- What is being asked: Extract every line from the records below that contains the word "said".

Excerpts from a dataset
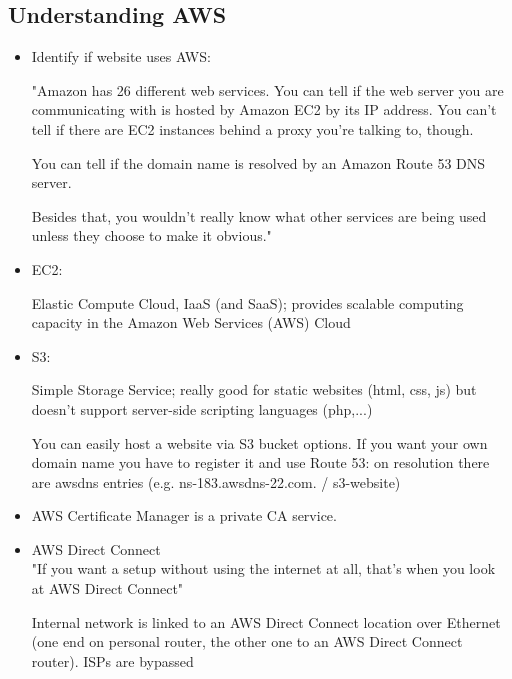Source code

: \documentclass[12pt]{article}
\begin{document}
\newpage
\subsection*{Understanding AWS}
\begin{itemize}
    \item Identify if website uses AWS:
    
    "Amazon has 26 different web services. You can tell if the web server you are communicating with is hosted by Amazon EC2 by its IP address. You can't tell if there are EC2 instances behind a proxy you're talking to, though.

    You can tell if the domain name is resolved by an Amazon Route 53 DNS server.

    Besides that, you wouldn't really know what other services are being used unless they choose to make it obvious."
    
    \item EC2:
    
    Elastic Compute Cloud, IaaS (and SaaS); provides scalable computing capacity in the Amazon Web Services (AWS) Cloud
    
    \item S3:
    
    Simple Storage Service; really good for static websites (html, css, js) but doesn't support server-side scripting languages (php,...)
    
    You can easily host a website via S3 bucket options. If you want your own domain name you have to register it and use Route 53: on resolution there are awsdns entries (e.g. ns-183.awsdns-22.com. / s3-website)
    
    \item AWS Certificate Manager is a private CA service.
    
    \item AWS Direct Connect \\
    "If you want a setup without using the internet at all, that's when you look at AWS Direct Connect" 
    
    Internal network is linked to an AWS Direct Connect location over Ethernet (one end on personal router, the other one to an AWS Direct Connect router). ISPs are bypassed
    
    
    
\end{itemize}
\end{document}
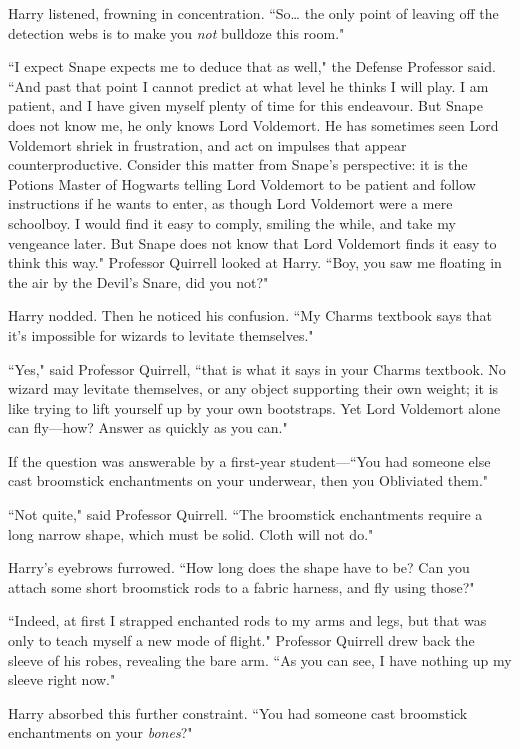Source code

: Harry listened, frowning in concentration. ``So{\ldots} the only point of leaving off the detection webs is to make you \emph{not} bulldoze this room."

``I expect Snape expects me to deduce that as well," the Defense Professor said. ``And past that point I cannot predict at what level he thinks I will play. I am patient, and I have given myself plenty of time for this endeavour. But Snape does not know me, he only knows Lord Voldemort. He has sometimes seen Lord Voldemort shriek in frustration, and act on impulses that appear counterproductive. Consider this matter from Snape's perspective: it is the Potions Master of Hogwarts telling Lord Voldemort to be patient and follow instructions if he wants to enter, as though Lord Voldemort were a mere schoolboy. I would find it easy to comply, smiling the while, and take my vengeance later. But Snape does not know that Lord Voldemort finds it easy to think this way." Professor Quirrell looked at Harry. ``Boy, you saw me floating in the air by the Devil's Snare, did you not?"

Harry nodded. Then he noticed his confusion. ``My Charms textbook says that it's impossible for wizards to levitate themselves."

``Yes," said Professor Quirrell, ``that is what it says in your Charms textbook. No wizard may levitate themselves, or any object supporting their own weight; it is like trying to lift yourself up by your own bootstraps. Yet Lord Voldemort alone can fly---how? Answer as quickly as you can."

If the question was answerable by a first-year student---``You had someone else cast broomstick enchantments on your underwear, then you Obliviated them."

``Not quite," said Professor Quirrell. ``The broomstick enchantments require a long narrow shape, which must be solid. Cloth will not do."

Harry's eyebrows furrowed. ``How long does the shape have to be? Can you attach some short broomstick rods to a fabric harness, and fly using those?"

``Indeed, at first I strapped enchanted rods to my arms and legs, but that was only to teach myself a new mode of flight." Professor Quirrell drew back the sleeve of his robes, revealing the bare arm. ``As you can see, I have nothing up my sleeve right now."

Harry absorbed this further constraint. ``You had someone cast broomstick enchantments on your \emph{bones}?"

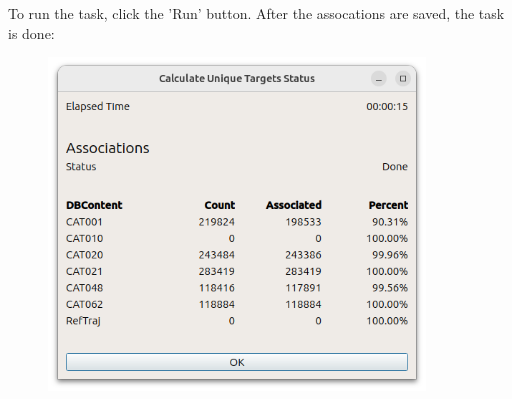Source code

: To run the task, click the 'Run' button. After the assocations are saved, the task is done:

\begin{figure}[H]
  \center
    \includegraphics[width=10cm]{figures/tr_association_done.png}
\end{figure}
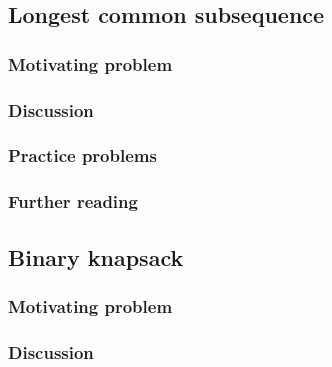 \subsection{Longest common subsequence}

\subsubsection*{Motivating problem}







\subsubsection*{Discussion}

\subsubsection*{Practice problems}

\subsubsection*{Further reading}

\subsection{Binary knapsack}

\subsubsection*{Motivating problem}







\subsubsection*{Discussion}

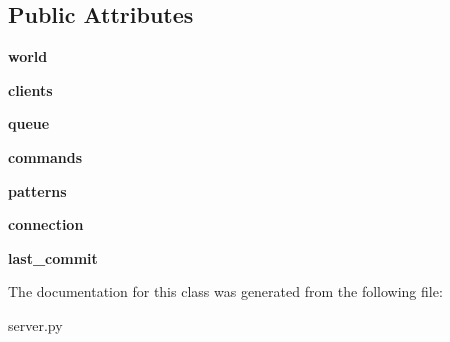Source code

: \subsection*{Public Attributes}
\begin{DoxyCompactItemize}
\item 
\mbox{\label{classserver_1_1Model_a6107594ebcdc6ff20794651a2f12e5b7}} 
{\bfseries world}
\item 
\mbox{\label{classserver_1_1Model_ae8aefbf418082334aba83df648f7597e}} 
{\bfseries clients}
\item 
\mbox{\label{classserver_1_1Model_a65c1208dbbe27fc4c2ebf9dbb465e8b2}} 
{\bfseries queue}
\item 
\mbox{\label{classserver_1_1Model_a9cc9e8300304ed383f576d97b357b074}} 
{\bfseries commands}
\item 
\mbox{\label{classserver_1_1Model_a44f6ce8a304b6e72d5bbe4bcbd6795db}} 
{\bfseries patterns}
\item 
\mbox{\label{classserver_1_1Model_afb3cee7bcfdd6157b3607d823ab5145e}} 
{\bfseries connection}
\item 
\mbox{\label{classserver_1_1Model_af17091b5639b2ea262bf50746c532dd6}} 
{\bfseries last\+\_\+commit}
\end{DoxyCompactItemize}


The documentation for this class was generated from the following file\+:\begin{DoxyCompactItemize}
\item 
server.\+py\end{DoxyCompactItemize}

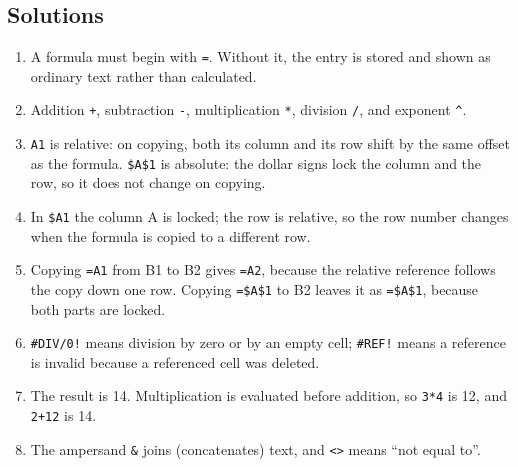 \documentclass[11pt]{article}
\begin{document}
\subsection*{Solutions}
\begingroup\small
\begin{enumerate}[label=\arabic*.]
  \item A formula must begin with \texttt{=}. Without it, the entry is stored
    and shown as ordinary text rather than calculated.
  \item Addition \texttt{+}, subtraction \texttt{-}, multiplication
    \texttt{*}, division \texttt{/}, and exponent \texttt{\textasciicircum}.
  \item \texttt{A1} is relative: on copying, both its column and its row shift
    by the same offset as the formula. \texttt{\$A\$1} is absolute: the dollar
    signs lock the column and the row, so it does not change on copying.
  \item In \texttt{\$A1} the column A is locked; the row is relative, so the
    row number changes when the formula is copied to a different row.
  \item Copying \texttt{=A1} from B1 to B2 gives \texttt{=A2}, because the
    relative reference follows the copy down one row. Copying \texttt{=\$A\$1}
    to B2 leaves it as \texttt{=\$A\$1}, because both parts are locked.
  \item \texttt{\#DIV/0!} means division by zero or by an empty cell;
    \texttt{\#REF!} means a reference is invalid because a referenced cell was
    deleted.
  \item The result is 14. Multiplication is evaluated before addition, so
    \texttt{3*4} is 12, and \texttt{2+12} is 14.
  \item The ampersand \texttt{\&} joins (concatenates) text, and \texttt{<>}
    means ``not equal to''.
\end{enumerate}
\endgroup
\end{document}
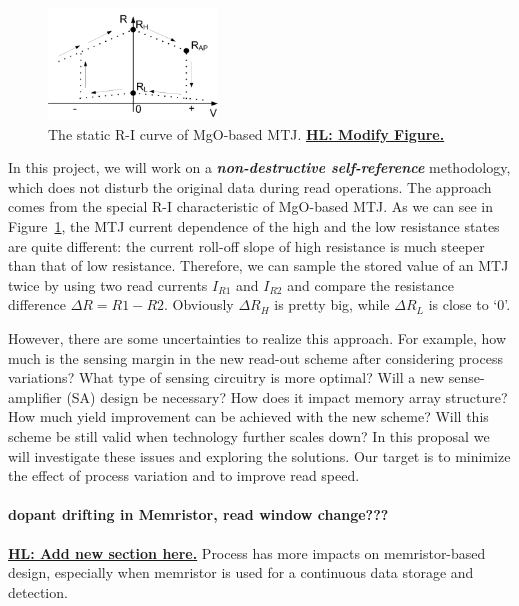\begin{figure}\centering \centering
\vspace{-18pt}
\includegraphics[width=0.4\textwidth]{./figure/RIcurve.pdf}
\caption{The static R-I curve of MgO-based MTJ. \textbf{\underline{HL: Modify Figure.}}}\label{mtj-RI}
\end{figure}

In this project, we will work on a \textbf{\textit{non-destructive self-reference}} methodology, which does not disturb the original data during read operations. The approach comes from the special R-I characteristic of MgO-based MTJ. As we can see in Figure~\ref{mtj-RI}, the MTJ current dependence of the high and the low resistance states are quite different: the current roll-off slope of high resistance is much steeper than that of low resistance. Therefore, we can sample the stored value of an MTJ twice by using two read currents $I_{R1}$ and $I_{R2}$ and compare the resistance difference ${\Delta}R=R1-R2$. Obviously ${\Delta}R_H$ is pretty big, while ${\Delta}R_L$ is close to `0'.

However, there are some uncertainties to realize this approach. For example, how much is the sensing margin in the new read-out scheme after considering process variations? What type of sensing circuitry is more optimal? Will a new sense-amplifier (SA) design be necessary? How does it impact memory array structure? How much yield improvement can be achieved with the new scheme? Will this scheme be still valid when technology further scales down? In this proposal we will investigate these issues and exploring the solutions. Our target is to minimize the effect of process variation and to improve read speed.

\paragraph{dopant drifting in Memristor, read window change???}
\textbf{\underline{HL: Add new section here.}}
Process has more impacts on memristor-based design, especially when memristor is used for a continuous data storage and detection.



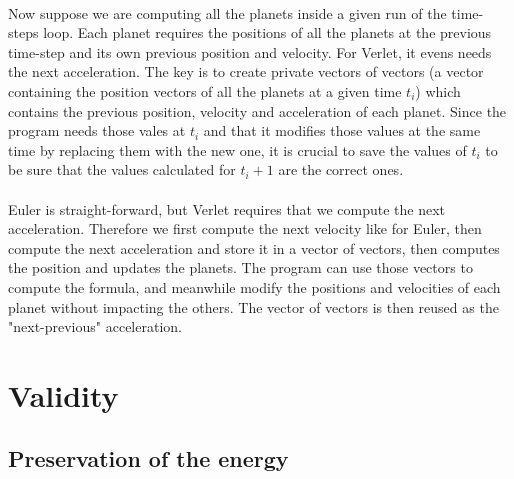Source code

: \documentclass[a4paper, twoside, 11pt]{report}
\theoremstyle{theorem}
\theoremstyle{remark}
\theoremstyle{exemple}
\begin{document}
                \paragraph{}Now suppose we are computing all the planets inside a given run of the time-steps loop. Each planet requires the positions of all the planets at the previous time-step and its own previous position and velocity. For Verlet, it evens needs the next acceleration. The key is to create private vectors of vectors (a vector containing the position vectors of all the planets at a given time $t_i$) which contains the previous position, velocity and acceleration of each planet. Since the program needs those vales at $t_i$ and that it modifies those values at the same time by replacing them with the new one, it is crucial to save the values of $t_i$ to be sure that the values calculated for $t_i+1$ are the correct ones.   
                
                \paragraph{}Euler is straight-forward, but Verlet requires that we compute the next acceleration. Therefore we first compute the next velocity like for Euler, then compute the next acceleration and store it in a vector of vectors, then computes the position and updates the planets. The program can use those vectors to compute the formula, and meanwhile modify the positions and velocities of each planet without impacting the others. The vector of vectors is then reused as the "next-previous" acceleration.
        	        
        \section{Validity}
        
        	\subsection{Preservation of the energy}
	
\end{document}
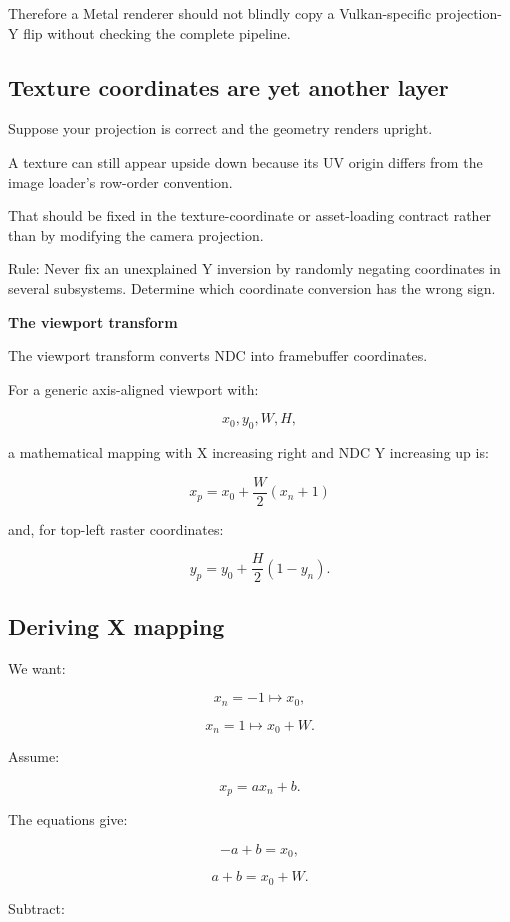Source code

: Therefore a Metal renderer should not blindly copy a Vulkan-specific projection-Y flip without checking the complete pipeline.

\subsection{Texture coordinates are yet another layer}\label{02-foundations-ii-ch033-texture-coordinates-are-yet-another-layer}

Suppose your projection is correct and the geometry renders upright.

A texture can still appear upside down because its UV origin differs from the image loader's row-order convention.

That should be fixed in the texture-coordinate or asset-loading contract rather than by modifying the camera projection.

Rule: Never fix an unexplained Y inversion by randomly negating coordinates in several subsystems. Determine which coordinate conversion has the wrong sign.

\textbf{The viewport transform}

The viewport transform converts NDC into framebuffer coordinates.

For a generic axis-aligned viewport with:

\[
 x_0,y_0,W,H,
\]

a mathematical mapping with X increasing right and NDC Y increasing up is:

\[
 \boxed{ x_p=x_0+\frac W2(x_n+1) }
\]

and, for top-left raster coordinates:

\[
 \boxed{ y_p=y_0+\frac H2(1-y_n) }.
\]

\subsection{Deriving X mapping}\label{02-foundations-ii-ch033-deriving-x-mapping}

We want:

\[
 x_n=-1\mapsto x_0,
\]

\[
 x_n=1\mapsto x_0+W.
\]

Assume:

\[
 x_p=ax_n+b.
\]

The equations give:

\[
 -a+b=x_0,
\]

\[
 a+b=x_0+W.
\]

Subtract:

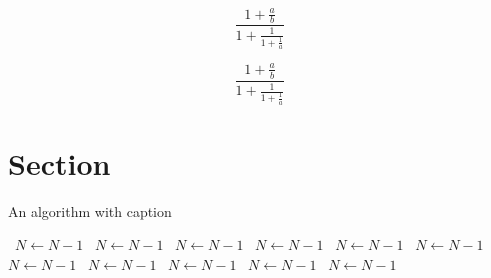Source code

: \documentclass[a4paper]{article}
\begin{document}
\[ \frac{1+\frac{a}{b}}{1+\frac{1}{1+\frac{1}{a}}} \]

\[ \frac{1+\frac{a}{b}}{1+\frac{1}{1+\frac{1}{a}}} \]

\section{Section}

\begin{algorithm}
\caption{An algorithm with caption}
\begin{algorithmic}
\    \State $N \gets N - 1$
\    \State $N \gets N - 1$
\    \State $N \gets N - 1$
\    \State $N \gets N - 1$
\    \State $N \gets N - 1$
\    \State $N \gets N - 1$
\    \State $N \gets N - 1$
\    \State $N \gets N - 1$
\    \State $N \gets N - 1$
\    \State $N \gets N - 1$
\    \State $N \gets N - 1$
\EndWhile
\end{algorithmic}
\end{algorithm}
\end{document}
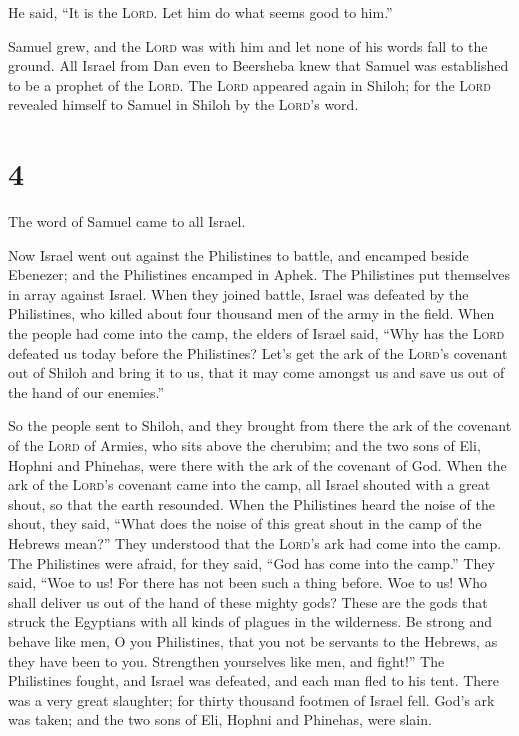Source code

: He said, ``It is the \textsc{Lord}. Let him do what seems good to him.''

 Samuel grew, and the \textsc{Lord} was with him and let
none of his words fall to the ground.  All Israel from
Dan even to Beersheba knew that Samuel was established to be a prophet
of the \textsc{Lord}.  The \textsc{Lord} appeared again
in Shiloh; for the \textsc{Lord} revealed himself to Samuel in Shiloh by
the \textsc{Lord}'s word.

\hypertarget{section-3}{%
\section{4}\label{section-3}}

 The word of Samuel came to all Israel.

Now Israel went out against the Philistines to battle, and encamped
beside Ebenezer; and the Philistines encamped in Aphek. 
The Philistines put themselves in array against Israel. When they joined
battle, Israel was defeated by the Philistines, who killed about four
thousand men of the army in the field.  When the people
had come into the camp, the elders of Israel said, ``Why has the
\textsc{Lord} defeated us today before the Philistines? Let's get the
ark of the \textsc{Lord}'s covenant out of Shiloh and bring it to us,
that it may come amongst us and save us out of the hand of our
enemies.''

 So the people sent to Shiloh, and they brought from there
the ark of the covenant of the \textsc{Lord} of Armies, who sits above
the cherubim; and the two sons of Eli, Hophni and Phinehas, were there
with the ark of the covenant of God.  When the ark of the
\textsc{Lord}'s covenant came into the camp, all Israel shouted with a
great shout, so that the earth resounded.  When the
Philistines heard the noise of the shout, they said, ``What does the
noise of this great shout in the camp of the Hebrews mean?'' They
understood that the \textsc{Lord}'s ark had come into the camp.
 The Philistines were afraid, for they said, ``God has
come into the camp.'' They said, ``Woe to us! For there has not been
such a thing before.  Woe to us! Who shall deliver us out
of the hand of these mighty gods? These are the gods that struck the
Egyptians with all kinds of plagues in the wilderness.  Be
strong and behave like men, O you Philistines, that you not be servants
to the Hebrews, as they have been to you. Strengthen yourselves like
men, and fight!''  The Philistines fought, and Israel was
defeated, and each man fled to his tent. There was a very great
slaughter; for thirty thousand footmen of Israel fell. 
God's ark was taken; and the two sons of Eli, Hophni and Phinehas, were
slain.

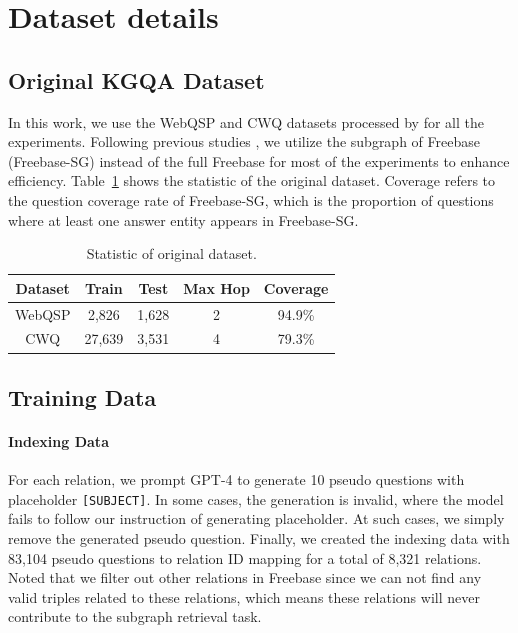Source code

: \documentclass[11pt]{article}
\begin{document}
\section{Dataset details}
\label{app:datasets}
\subsection{Original KGQA Dataset}
In this work, we use the WebQSP and CWQ datasets processed by \citet{luo2024reasoning} for all the experiments. Following previous studies \citep{zhang-etal-2022-subgraph, luo2024reasoning}, we utilize the subgraph of Freebase (Freebase-SG) instead of the full Freebase for most of the experiments to enhance efficiency. Table~\ref{tab:data_statistic_ori} shows the statistic of the original dataset. Coverage refers to the question coverage rate of Freebase-SG, which is the proportion of questions where at least one answer entity appears in Freebase-SG.

\begin{table}[]
    \centering
    \small
    \begin{tabular}{c|cccc}
        \toprule
        \textbf{Dataset} & \textbf{Train} & \textbf{Test} & \textbf{Max Hop} & \textbf{Coverage} \\ \midrule
        WebQSP & 2,826 & 1,628 & 2 & 94.9\% \\
        CWQ & 27,639 & 3,531 & 4 & 79.3\% \\ \bottomrule
    \end{tabular}
    \caption{Statistic of original dataset.}
    \label{tab:data_statistic_ori}
\end{table}


\subsection{Training Data}
\paragraph{Indexing Data}
For each relation, we prompt GPT-4 to generate 10 pseudo questions with placeholder \texttt{[SUBJECT]}. In some cases, the generation is invalid, where the model fails to follow our instruction of generating placeholder. At such cases, we simply remove the generated pseudo question. Finally, we created the indexing data with 83,104 pseudo questions to relation ID mapping for a total of 8,321 relations. Noted that we filter out other relations in Freebase since we can not find any valid triples related to these relations, which means these relations will never contribute to the subgraph retrieval task.
\end{document}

- Reply:
``I expect Snape expects me to deduce that as well," the Defense Professor said. ``And past that point I cannot predict at what level he thinks I will play. I am patient, and I have given myself plenty of time for this endeavour. But Snape does not know me, he only knows Lord Voldemort. He has sometimes seen Lord Voldemort shriek in frustration, and act on impulses that appear counterproductive. Consider this matter from Snape's perspective: it is the Potions Master of Hogwarts telling Lord Voldemort to be patient and follow instructions if he wants to enter, as though Lord Voldemort were a mere schoolboy. I would find it easy to comply, smiling the while, and take my vengeance later. But Snape does not know that Lord Voldemort finds it easy to think this way." Professor Quirrell looked at Harry. ``Boy, you saw me floating in the air by the Devil's Snare, did you not?"
``Yes," said Professor Quirrell, ``that is what it says in your Charms textbook. No wizard may levitate themselves, or any object supporting their own weight; it is like trying to lift yourself up by your own bootstraps. Yet Lord Voldemort alone can fly---how? Answer as quickly as you can."
``Not quite," said Professor Quirrell. ``The broomstick enchantments require a long narrow shape, which must be solid. Cloth will not do."
: He said, ``It is the \textsc{Lord}. Let him do what seems good to him.''
had come into the camp, the elders of Israel said, ``Why has the
Philistines heard the noise of the shout, they said, ``What does the
 The Philistines were afraid, for they said, ``God has
come into the camp.'' They said, ``Woe to us! For there has not been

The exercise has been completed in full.